DYSPEPSIA GENERATION

We have seen the future, and it sucks.

Attack of the Food Police

8th November 2010

Read it.

No such thing as liberal fascism? Listen to Nanny Bloomberg for a week and tell me that again with a straight face. (Yeah, I’m looking at YOU, Charlie Stross.)

Public health puritans, appalled at the spread of excess weight, think the government should forcefully guide our dining choices. And when it comes to policy, they are getting a place at the table.

Last week, the San Francisco board of supervisors voted to hose the Happy Meal. No longer would McDonald’s (or any other restaurant) be allowed to provide a free toy with a meal that exceeds specified amounts of fat, sugar, and calories. If the folks at the Golden Arches want to offer a Batman action figure, it will have to be flanked by fruits and vegetables.
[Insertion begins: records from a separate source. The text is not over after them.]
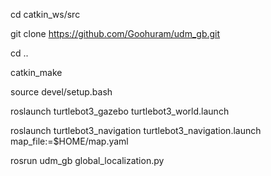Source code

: cd catkin_ws/src

git clone https://github.com/Goohuram/udm_gb.git

cd ..

catkin_make

source devel/setup.bash

roslaunch turtlebot3_gazebo turtlebot3_world.launch

roslaunch turtlebot3_navigation turtlebot3_navigation.launch map_file:=$HOME/map.yaml

rosrun udm_gb global_localization.py

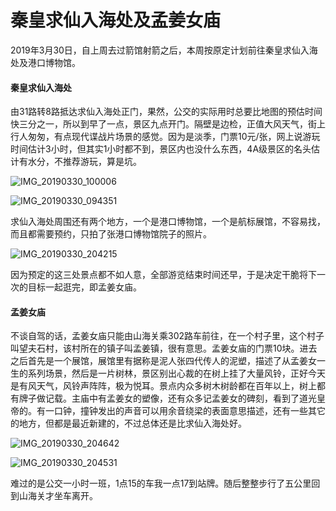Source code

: # 秦皇求仙入海处及孟姜女庙


2019年3月30日，自上周去过箭馆射箭之后，本周按原定计划前往秦皇求仙入海处及港口博物馆。

#### 秦皇求仙入海处

由31路转8路抵达求仙入海处正门，果然，公交的实际用时总要比地图的预估时间快三分之一，所以到早了一点，景区九点开门。隔壁是边检，正值大风天气，街上行人匆匆，有点现代谍战片场景的感觉。因为是淡季，门票10元/张，网上说游玩时间估计3小时，但其实1小时都不到，景区内也没什么东西，4A级景区的名头估计有水分，不推荐游玩，算是坑。

![IMG_20190330_100006](https://user-images.githubusercontent.com/26682846/55277126-be265280-5337-11e9-8695-f0be934edfb7.png)

![IMG_20190330_094351](https://user-images.githubusercontent.com/26682846/55277163-12313700-5338-11e9-957a-006334f5d29a.png)

求仙入海处周围还有两个地方，一个是港口博物馆，一个是航标展馆，不容易找，而且都需要预约，只拍了张港口博物馆院子的照片。

![IMG_20190330_204215](https://user-images.githubusercontent.com/26682846/55277193-43aa0280-5338-11e9-8370-fa84b31a8411.png)

因为预定的这三处景点都不如人意，全部游览结束时间还早，于是决定干脆将下一次的目标一起逛完，即孟姜女庙。

#### 孟姜女庙

不谈自驾的话，孟姜女庙只能由山海关乘302路车前往，在一个村子里，这个村子叫望夫石村，该村所在的镇子叫孟姜镇，很有意思。孟姜女庙的门票10块。进去之后首先是一个展馆，展馆里有据称是泥人张四代传人的泥塑，描述了从孟姜女一生的系列场景，然后是一片树林，景区别出心裁的在树上挂了大量风铃，正好今天是有风天气，风铃声阵阵，极为悦耳。景点内众多树木树龄都在百年以上，树上都有牌子做记载。主庙中有孟姜女的塑像，还有众多记孟姜女的碑刻，看到了道光皇帝的。有一口钟，撞钟发出的声音可以用余音绕梁的表面意思描述，还有一些其它的地方，但都是最近新建的，不过总体还是比求仙入海处好。

![IMG_20190330_204642](https://user-images.githubusercontent.com/26682846/55277213-7c49dc00-5338-11e9-9f2b-8fb2b5b068f1.png)

![IMG_20190330_204531](https://user-images.githubusercontent.com/26682846/55277231-b0bd9800-5338-11e9-830a-342a17fbffac.png)

难过的是公交一小时一班，1点15的车我一点17到站牌。随后整整步行了五公里回到山海关才坐车离开。
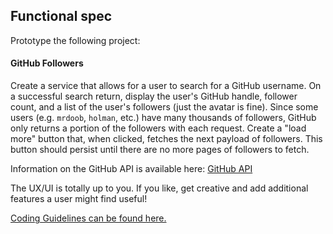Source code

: Functional spec
---------------

Prototype the following project:

#### GitHub Followers

Create a service that allows for a user to search for a GitHub username. On a
successful search return, display the user's GitHub handle, follower count, and
a list of the user's followers (just the avatar is fine). Since some users (e.g.
`mrdoob`, `holman`, etc.) have many thousands of followers, GitHub only returns
a portion of the followers with each request. Create a "load more" button that,
when clicked, fetches the next payload of followers. This button should persist
until there are no more pages of followers to fetch.

Information on the GitHub API is available here: [GitHub API](https://developer.github.com/v3/)

The UX/UI is totally up to you. If you like, get creative and add additional
features a user might find useful!

[Coding Guidelines can be found here.](coding_guidelines.md)
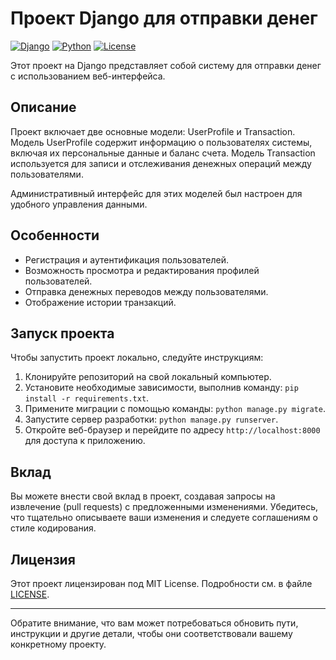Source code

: # Проект Django для отправки денег

[![Django](https://img.shields.io/badge/Django-3.2-092E20.svg)](https://www.djangoproject.com/)
[![Python](https://img.shields.io/badge/Python-3.9-3776AB.svg)](https://www.python.org/)
[![License](https://img.shields.io/badge/License-MIT-blue.svg)](LICENSE)

Этот проект на Django представляет собой систему для отправки денег с использованием веб-интерфейса.

## Описание

Проект включает две основные модели: UserProfile и Transaction. Модель UserProfile содержит информацию о пользователях системы, включая их персональные данные и баланс счета. Модель Transaction используется для записи и отслеживания денежных операций между пользователями.

Административный интерфейс для этих моделей был настроен для удобного управления данными.

## Особенности

- Регистрация и аутентификация пользователей.
- Возможность просмотра и редактирования профилей пользователей.
- Отправка денежных переводов между пользователями.
- Отображение истории транзакций.

## Запуск проекта

Чтобы запустить проект локально, следуйте инструкциям:

1. Клонируйте репозиторий на свой локальный компьютер.
2. Установите необходимые зависимости, выполнив команду: `pip install -r requirements.txt`.
3. Примените миграции с помощью команды: `python manage.py migrate`.
4. Запустите сервер разработки: `python manage.py runserver`.
5. Откройте веб-браузер и перейдите по адресу `http://localhost:8000` для доступа к приложению.

## Вклад

Вы можете внести свой вклад в проект, создавая запросы на извлечение (pull requests) с предложенными изменениями. Убедитесь, что тщательно описываете ваши изменения и следуете соглашениям о стиле кодирования.

## Лицензия

Этот проект лицензирован под MIT License. Подробности см. в файле [LICENSE](LICENSE).

---

Обратите внимание, что вам может потребоваться обновить пути, инструкции и другие детали, чтобы они соответствовали вашему конкретному проекту.
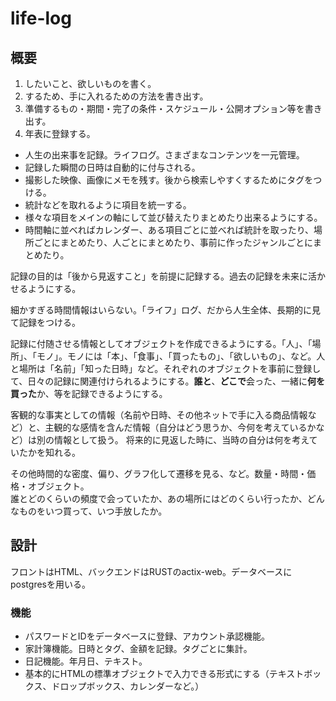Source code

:# life-log

## 概要

1. したいこと、欲しいものを書く。
2. するため、手に入れるための方法を書き出す。
3. 準備するもの・期間・完了の条件・スケジュール・公開オプション等を書き出す。
4. 年表に登録する。

- 人生の出来事を記録。ライフログ。さまざまなコンテンツを一元管理。  
- 記録した瞬間の日時は自動的に付与される。
- 撮影した映像、画像にメモを残す。後から検索しやすくするためにタグをつける。
- 統計などを取れるように項目を統一する。  
- 様々な項目をメインの軸にして並び替えたりまとめたり出来るようにする。  
- 時間軸に並べればカレンダー、ある項目ごとに並べれば統計を取ったり、場所ごとにまとめたり、人ごとにまとめたり、事前に作ったジャンルごとにまとめたり。

記録の目的は「後から見返すこと」を前提に記録する。過去の記録を未来に活かせるようにする。

細かすぎる時間情報はいらない。「ライフ」ログ、だから人生全体、長期的に見て記録をつける。

記録に付随させる情報としてオブジェクトを作成できるようにする。「人」、「場所」、「モノ」。モノには「本」、「食事」、「買ったもの」、「欲しいもの」、など。人と場所は「名前」「知った日時」など。それぞれのオブジェクトを事前に登録して、日々の記録に関連付けられるようにする。__誰と__、**どこで**会った、一緒に**何を買った**か、等を記録できるようにする。

客観的な事実としての情報（名前や日時、その他ネットで手に入る商品情報など）と、主観的な感情を含んだ情報（自分はどう思うか、今何を考えているかなど）は別の情報として扱う。
将来的に見返した時に、当時の自分は何を考えていたかを知れる。

その他時間的な密度、偏り、グラフ化して遷移を見る、など。数量・時間・価格・オブジェクト。  
誰とどのくらいの頻度で会っていたか、あの場所にはどのくらい行ったか、どんなものをいつ買って、いつ手放したか。

## 設計

フロントはHTML、バックエンドはRUSTのactix-web。データベースにpostgresを用いる。  

### 機能
- パスワードとIDをデータベースに登録、アカウント承認機能。
- 家計簿機能。日時とタグ、金額を記録。タグごとに集計。
- 日記機能。年月日、テキスト。  
- 基本的にHTMLの標準オブジェクトで入力できる形式にする（テキストボックス、ドロップボックス、カレンダーなど。）  



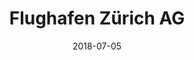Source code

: ﻿---
title:          "Flughafen Zürich AG"
date:           "2018-07-05"
draft:          false
robotsExclude:  true
forceNowrap:    false
---
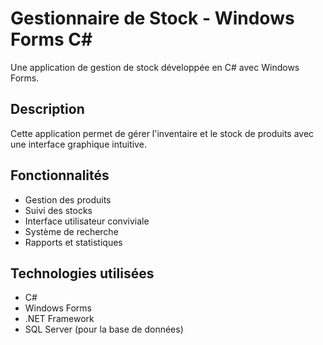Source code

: # Gestionnaire de Stock - Windows Forms C#

Une application de gestion de stock développée en C# avec Windows Forms.

## Description
Cette application permet de gérer l'inventaire et le stock de produits avec une interface graphique intuitive.

## Fonctionnalités
- Gestion des produits
- Suivi des stocks
- Interface utilisateur conviviale
- Système de recherche
- Rapports et statistiques

## Technologies utilisées
- C#
- Windows Forms
- .NET Framework
- SQL Server (pour la base de données) 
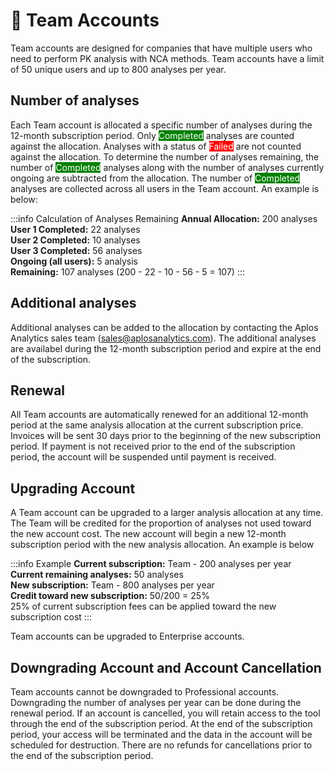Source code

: # 🧢 Team Accounts
Team accounts are designed for companies that have multiple users who need to perform PK analysis with NCA methods. Team accounts have a limit of 50 unique users and up to 800 analyses per year. 

## Number of analyses
Each Team account is allocated a specific number of analyses during the 12-month subscription period. Only <span style="background-color:green;color:white">Completed</span> analyses are counted against the allocation. Analyses with a status of <span style="background-color:red;color:white">Failed</span> are not counted against the allocation. To determine the number of analyses remaining, the number of <span style="background-color:green;color:white">Completed</span> analyses along with the number of analyses currently ongoing are subtracted from the allocation. The number of <span style="background-color:green;color:white">Completed</span> analyses are collected across all users in the Team account. An example is below:

:::info Calculation of Analyses Remaining
**Annual Allocation:** 200 analyses\
**User 1 Completed:** 22 analyses\
**User 2 Completed:** 10 analyses\
**User 3 Completed:** 56 analyses\
**Ongoing (all users):** 5 analysis\
**Remaining:** 107 analyses (200 - 22 - 10 - 56 - 5 = 107)
:::

## Additional analyses
Additional analyses can be added to the allocation by contacting the Aplos Analytics sales team (<sales@aplosanalytics.com>). The additional analyses are availabel during the 12-month subscription period and expire at the end of the subscription. 

## Renewal
All Team accounts are automatically renewed for an additional 12-month period at the same analysis allocation at the current subscription price. Invoices will be sent 30 days prior to the beginning of the new subscription period. If payment is not received prior to the end of the subscription period, the account will be suspended until payment is received.

## Upgrading Account
A Team account can be upgraded to a larger analysis allocation at any time. The Team will be credited for the proportion of analyses not used toward the new account cost. The new account will begin a new 12-month subscription period with the new analysis allocation. An example is below

:::info Example
**Current subscription:** Team - 200 analyses per year\
**Current remaining analyses:** 50 analyses\
**New subscription:** Team - 800 analyses per year\
**Credit toward new subscription:** 50/200 = 25%\
25% of current subscription fees can be applied toward the new subscription cost
:::

Team accounts can be upgraded to Enterprise accounts. 

## Downgrading Account and Account Cancellation
Team accounts cannot be downgraded to Professional accounts. Downgrading the number of analyses per year can be done during the renewal period. If an account is cancelled, you will retain access to the tool through the end of the subscription period. At the end of the subscription period, your access will be terminated and the data in the account will be scheduled for destruction. There are no refunds for cancellations prior to the end of the subscription period.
The impulse to overrule nutritional choices exists elsewhere too. In his last two budgets, New York’s Democratic Gov. David Paterson proposed a tax on soda.

High-calorie food is not one of those substances that presents a mortal threat to innocent bystanders. Guzzle a liter of Fanta, and you can still be trusted behind the wheel of a car. Walk by a KFC, and you don’t have to worry about secondhand fat.